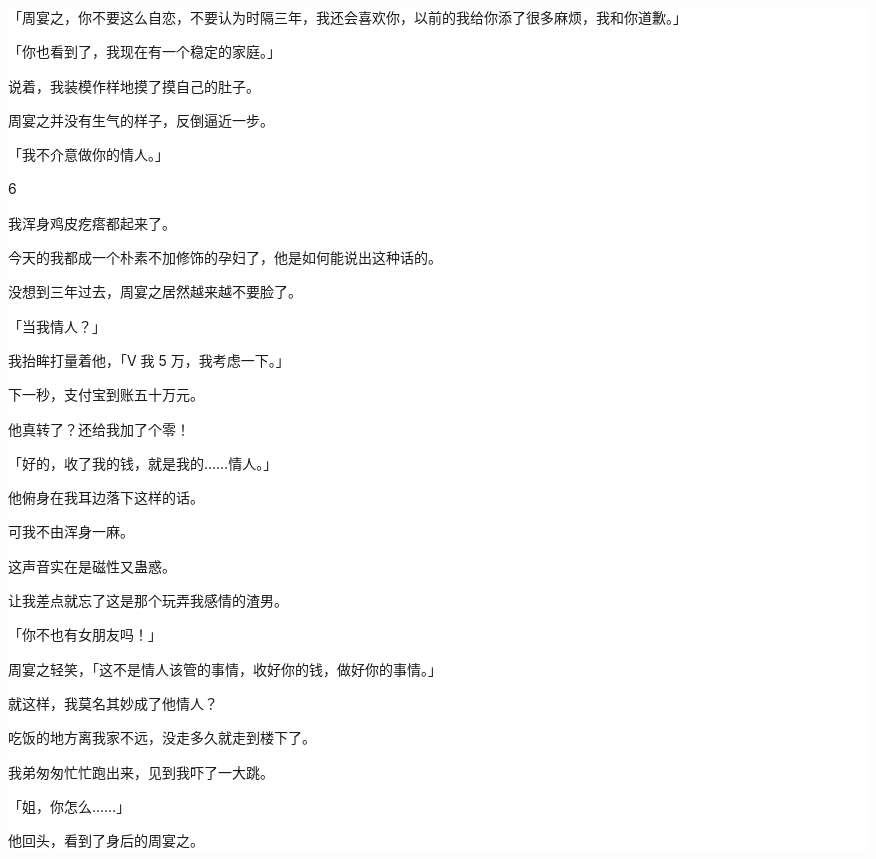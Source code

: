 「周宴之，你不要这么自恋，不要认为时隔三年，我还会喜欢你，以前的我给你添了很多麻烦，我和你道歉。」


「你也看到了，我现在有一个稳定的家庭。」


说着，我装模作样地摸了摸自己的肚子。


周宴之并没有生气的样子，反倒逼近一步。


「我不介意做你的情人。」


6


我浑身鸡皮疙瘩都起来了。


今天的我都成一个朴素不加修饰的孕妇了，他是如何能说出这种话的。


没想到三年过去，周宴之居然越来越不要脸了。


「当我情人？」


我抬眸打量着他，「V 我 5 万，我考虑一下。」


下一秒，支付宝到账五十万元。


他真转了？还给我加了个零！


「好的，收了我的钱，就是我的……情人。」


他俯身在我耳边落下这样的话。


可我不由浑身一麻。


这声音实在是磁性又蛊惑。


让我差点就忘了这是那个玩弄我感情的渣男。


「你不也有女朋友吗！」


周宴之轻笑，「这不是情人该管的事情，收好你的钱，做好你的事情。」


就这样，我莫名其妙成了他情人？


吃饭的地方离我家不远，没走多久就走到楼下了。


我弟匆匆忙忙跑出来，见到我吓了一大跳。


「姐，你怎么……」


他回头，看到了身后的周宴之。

-*-

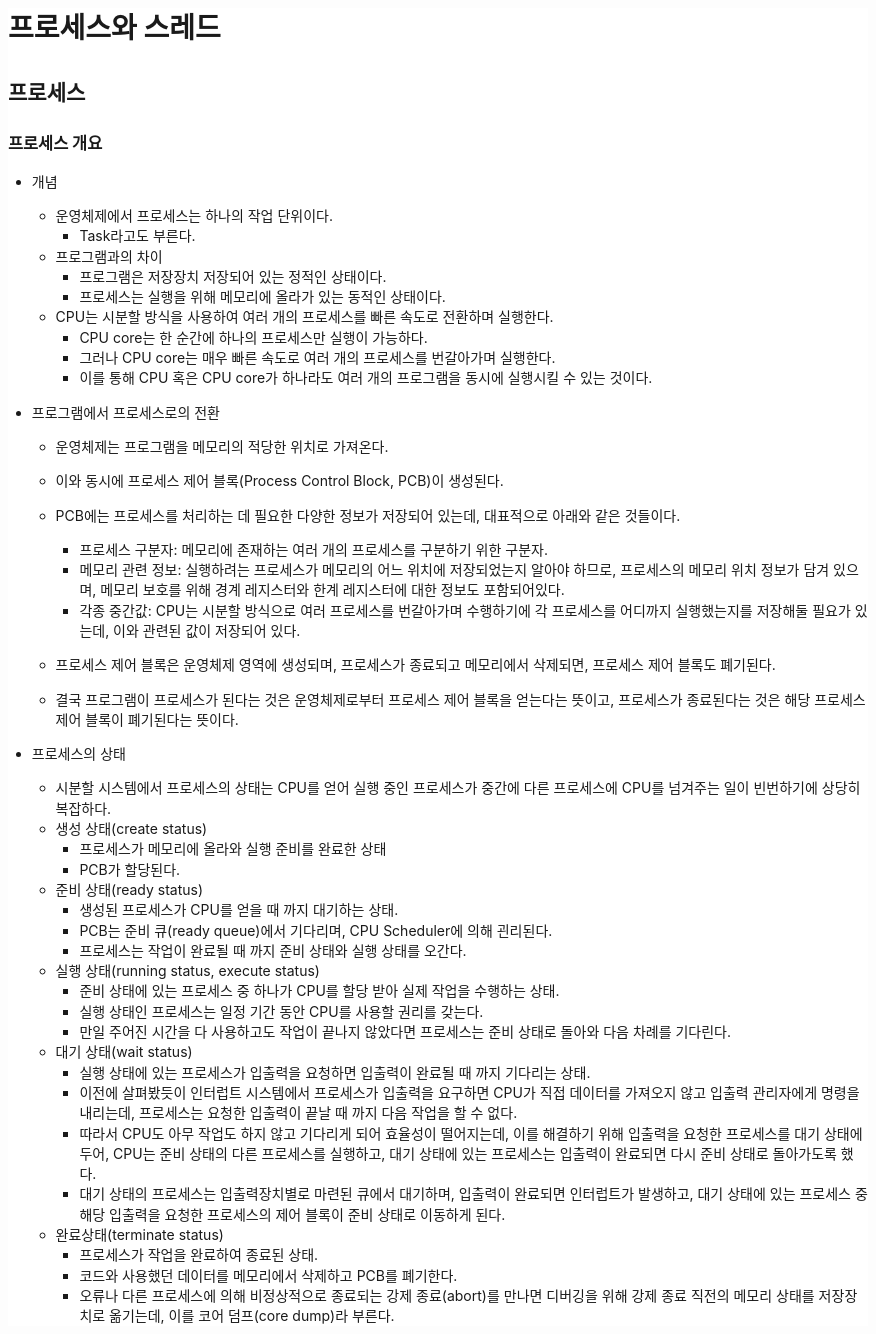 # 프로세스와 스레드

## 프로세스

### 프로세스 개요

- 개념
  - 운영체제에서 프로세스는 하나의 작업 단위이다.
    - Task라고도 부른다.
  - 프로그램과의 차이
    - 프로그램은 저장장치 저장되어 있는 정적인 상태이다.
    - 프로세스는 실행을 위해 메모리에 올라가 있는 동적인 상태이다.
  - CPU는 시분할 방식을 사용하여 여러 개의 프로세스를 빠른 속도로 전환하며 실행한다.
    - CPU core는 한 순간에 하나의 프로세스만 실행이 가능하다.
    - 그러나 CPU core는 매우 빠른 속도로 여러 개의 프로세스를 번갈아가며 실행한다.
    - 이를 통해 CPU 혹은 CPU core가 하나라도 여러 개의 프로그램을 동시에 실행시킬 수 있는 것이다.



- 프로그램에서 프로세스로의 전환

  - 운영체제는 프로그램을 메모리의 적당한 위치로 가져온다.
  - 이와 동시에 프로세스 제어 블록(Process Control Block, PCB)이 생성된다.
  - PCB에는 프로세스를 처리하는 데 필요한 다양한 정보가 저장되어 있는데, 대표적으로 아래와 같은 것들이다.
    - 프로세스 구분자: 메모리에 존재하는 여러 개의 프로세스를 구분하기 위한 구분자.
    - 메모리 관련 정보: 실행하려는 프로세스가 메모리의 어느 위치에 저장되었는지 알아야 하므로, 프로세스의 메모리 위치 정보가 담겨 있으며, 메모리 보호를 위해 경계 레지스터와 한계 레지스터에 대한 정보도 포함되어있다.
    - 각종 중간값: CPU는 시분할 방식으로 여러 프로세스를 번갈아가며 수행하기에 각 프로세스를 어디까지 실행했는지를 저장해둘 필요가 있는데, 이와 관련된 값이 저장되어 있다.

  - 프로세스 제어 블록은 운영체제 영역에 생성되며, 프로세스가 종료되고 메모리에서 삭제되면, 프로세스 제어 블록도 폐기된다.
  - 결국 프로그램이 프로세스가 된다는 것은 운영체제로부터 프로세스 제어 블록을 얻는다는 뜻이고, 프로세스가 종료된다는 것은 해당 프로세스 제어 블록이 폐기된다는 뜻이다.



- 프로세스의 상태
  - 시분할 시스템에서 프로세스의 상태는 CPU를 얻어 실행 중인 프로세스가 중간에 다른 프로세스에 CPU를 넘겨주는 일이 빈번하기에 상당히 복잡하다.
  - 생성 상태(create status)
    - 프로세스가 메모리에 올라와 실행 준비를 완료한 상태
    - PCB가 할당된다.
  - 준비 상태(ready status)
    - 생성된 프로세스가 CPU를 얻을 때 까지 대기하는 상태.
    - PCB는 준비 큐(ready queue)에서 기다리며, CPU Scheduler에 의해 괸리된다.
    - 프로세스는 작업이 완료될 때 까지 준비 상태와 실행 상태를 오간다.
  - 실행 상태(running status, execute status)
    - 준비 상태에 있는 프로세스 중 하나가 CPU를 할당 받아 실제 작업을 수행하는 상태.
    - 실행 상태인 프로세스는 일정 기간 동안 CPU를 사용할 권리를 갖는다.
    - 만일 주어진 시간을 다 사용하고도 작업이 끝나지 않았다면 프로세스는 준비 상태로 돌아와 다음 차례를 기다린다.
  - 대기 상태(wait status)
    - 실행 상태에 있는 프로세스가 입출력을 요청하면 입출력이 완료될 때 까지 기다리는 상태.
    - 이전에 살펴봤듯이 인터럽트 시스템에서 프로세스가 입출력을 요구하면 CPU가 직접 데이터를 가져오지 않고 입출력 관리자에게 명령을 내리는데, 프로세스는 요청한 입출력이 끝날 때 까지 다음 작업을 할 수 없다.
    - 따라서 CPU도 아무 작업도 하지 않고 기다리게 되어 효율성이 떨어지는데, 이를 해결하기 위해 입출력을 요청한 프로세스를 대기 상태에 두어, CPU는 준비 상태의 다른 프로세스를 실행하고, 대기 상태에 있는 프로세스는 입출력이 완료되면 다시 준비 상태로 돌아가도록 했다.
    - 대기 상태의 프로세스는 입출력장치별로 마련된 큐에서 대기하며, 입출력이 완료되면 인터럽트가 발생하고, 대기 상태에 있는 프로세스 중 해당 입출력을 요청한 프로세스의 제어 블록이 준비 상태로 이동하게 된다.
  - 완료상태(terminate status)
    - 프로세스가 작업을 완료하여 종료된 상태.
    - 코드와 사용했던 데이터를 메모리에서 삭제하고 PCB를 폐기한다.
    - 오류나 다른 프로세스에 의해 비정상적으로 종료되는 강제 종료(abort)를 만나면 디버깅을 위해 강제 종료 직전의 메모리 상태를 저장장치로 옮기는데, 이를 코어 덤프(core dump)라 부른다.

-*-

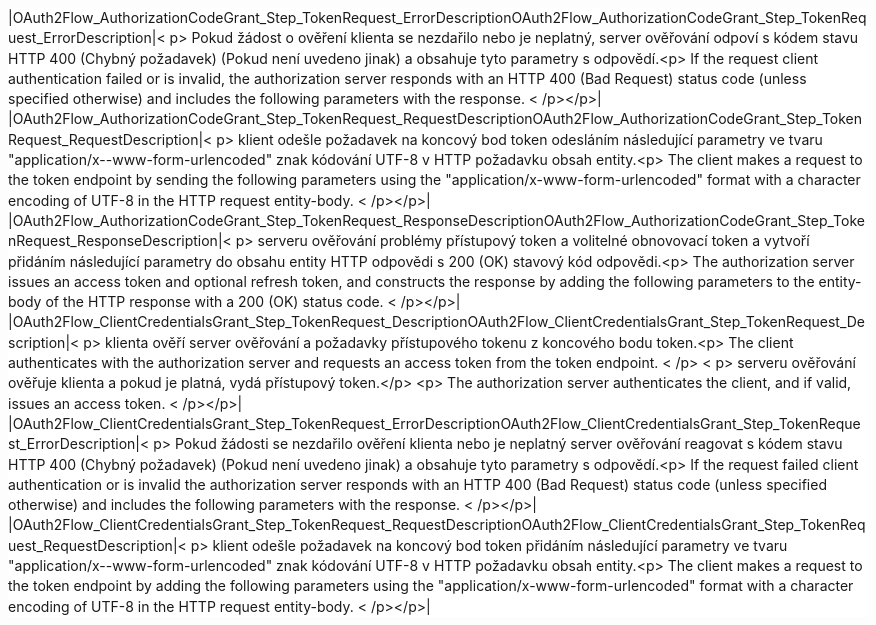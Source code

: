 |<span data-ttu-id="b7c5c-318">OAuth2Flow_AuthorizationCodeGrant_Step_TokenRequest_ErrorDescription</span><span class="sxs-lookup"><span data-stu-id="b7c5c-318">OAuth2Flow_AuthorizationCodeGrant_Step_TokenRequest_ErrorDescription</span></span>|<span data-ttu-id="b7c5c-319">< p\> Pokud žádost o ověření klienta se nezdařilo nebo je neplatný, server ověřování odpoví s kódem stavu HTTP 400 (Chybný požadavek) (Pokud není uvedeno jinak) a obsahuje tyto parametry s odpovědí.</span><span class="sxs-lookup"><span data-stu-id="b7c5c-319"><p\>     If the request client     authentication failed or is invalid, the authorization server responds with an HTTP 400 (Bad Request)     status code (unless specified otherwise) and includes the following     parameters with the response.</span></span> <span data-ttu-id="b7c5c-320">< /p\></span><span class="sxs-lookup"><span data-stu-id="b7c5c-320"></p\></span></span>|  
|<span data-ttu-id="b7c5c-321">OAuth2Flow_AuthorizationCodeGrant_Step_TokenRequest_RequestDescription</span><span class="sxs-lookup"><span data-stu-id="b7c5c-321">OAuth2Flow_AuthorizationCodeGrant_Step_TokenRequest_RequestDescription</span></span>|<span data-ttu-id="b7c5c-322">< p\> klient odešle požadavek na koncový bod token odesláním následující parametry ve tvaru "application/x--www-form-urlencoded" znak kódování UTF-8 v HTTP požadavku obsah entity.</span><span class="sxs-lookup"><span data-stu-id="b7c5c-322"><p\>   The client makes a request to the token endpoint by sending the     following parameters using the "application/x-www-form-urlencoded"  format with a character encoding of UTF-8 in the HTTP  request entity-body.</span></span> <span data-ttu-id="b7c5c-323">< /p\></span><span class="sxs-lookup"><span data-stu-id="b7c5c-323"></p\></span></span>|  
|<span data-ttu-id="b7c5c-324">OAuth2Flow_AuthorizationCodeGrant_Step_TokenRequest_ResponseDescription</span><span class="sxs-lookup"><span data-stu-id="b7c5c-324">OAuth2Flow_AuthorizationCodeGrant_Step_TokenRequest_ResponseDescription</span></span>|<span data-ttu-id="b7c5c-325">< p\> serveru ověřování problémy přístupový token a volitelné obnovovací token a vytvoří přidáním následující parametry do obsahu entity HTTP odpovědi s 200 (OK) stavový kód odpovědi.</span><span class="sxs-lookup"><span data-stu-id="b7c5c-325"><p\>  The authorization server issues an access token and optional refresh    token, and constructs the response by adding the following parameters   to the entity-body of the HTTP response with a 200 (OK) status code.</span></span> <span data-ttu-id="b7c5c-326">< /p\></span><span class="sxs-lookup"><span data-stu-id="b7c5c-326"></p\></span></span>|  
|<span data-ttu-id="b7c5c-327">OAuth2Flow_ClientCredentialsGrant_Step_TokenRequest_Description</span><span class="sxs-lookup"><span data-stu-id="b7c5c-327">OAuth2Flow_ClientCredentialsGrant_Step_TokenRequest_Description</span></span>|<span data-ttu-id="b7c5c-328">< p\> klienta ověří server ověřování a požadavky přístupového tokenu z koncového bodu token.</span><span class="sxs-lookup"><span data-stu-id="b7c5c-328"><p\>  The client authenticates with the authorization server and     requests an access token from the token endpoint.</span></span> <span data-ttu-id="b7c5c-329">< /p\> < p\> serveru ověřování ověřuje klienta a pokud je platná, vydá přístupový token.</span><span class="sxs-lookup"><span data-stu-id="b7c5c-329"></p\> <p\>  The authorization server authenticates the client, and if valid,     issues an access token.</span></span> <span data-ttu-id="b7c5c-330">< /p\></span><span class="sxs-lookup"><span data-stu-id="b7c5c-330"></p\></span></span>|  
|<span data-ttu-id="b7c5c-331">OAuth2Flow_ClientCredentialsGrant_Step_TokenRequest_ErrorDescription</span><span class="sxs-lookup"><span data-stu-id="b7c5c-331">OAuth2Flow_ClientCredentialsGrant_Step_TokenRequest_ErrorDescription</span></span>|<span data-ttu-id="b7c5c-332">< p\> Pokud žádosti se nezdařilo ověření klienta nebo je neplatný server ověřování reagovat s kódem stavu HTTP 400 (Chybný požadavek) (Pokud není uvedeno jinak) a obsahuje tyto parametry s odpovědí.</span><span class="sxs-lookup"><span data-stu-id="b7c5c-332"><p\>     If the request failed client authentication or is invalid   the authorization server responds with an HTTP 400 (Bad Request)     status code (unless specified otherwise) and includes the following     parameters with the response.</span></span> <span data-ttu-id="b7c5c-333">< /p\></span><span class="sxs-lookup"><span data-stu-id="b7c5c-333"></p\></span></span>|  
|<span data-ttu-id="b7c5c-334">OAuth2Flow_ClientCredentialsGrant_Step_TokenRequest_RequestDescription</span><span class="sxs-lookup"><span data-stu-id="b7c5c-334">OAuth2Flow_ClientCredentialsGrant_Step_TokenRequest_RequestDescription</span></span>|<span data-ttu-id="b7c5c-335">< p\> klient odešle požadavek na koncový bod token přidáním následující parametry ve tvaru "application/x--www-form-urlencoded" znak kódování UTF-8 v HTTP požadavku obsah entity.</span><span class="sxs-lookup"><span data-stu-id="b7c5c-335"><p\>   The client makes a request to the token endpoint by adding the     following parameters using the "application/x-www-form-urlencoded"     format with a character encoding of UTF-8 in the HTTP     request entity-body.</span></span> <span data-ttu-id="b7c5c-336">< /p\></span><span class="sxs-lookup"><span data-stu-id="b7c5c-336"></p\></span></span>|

-*-

*What to produce*.
Look back at the entries above. Retype the line with "这声音实在是磁性又蛊惑。", the line with "他回头，看到了身后的周宴之。", and all lines in between.

*Solution to this task*.
这声音实在是磁性又蛊惑。


让我差点就忘了这是那个玩弄我感情的渣男。


「你不也有女朋友吗！」


周宴之轻笑，「这不是情人该管的事情，收好你的钱，做好你的事情。」


就这样，我莫名其妙成了他情人？


吃饭的地方离我家不远，没走多久就走到楼下了。


我弟匆匆忙忙跑出来，见到我吓了一大跳。


「姐，你怎么……」


他回头，看到了身后的周宴之。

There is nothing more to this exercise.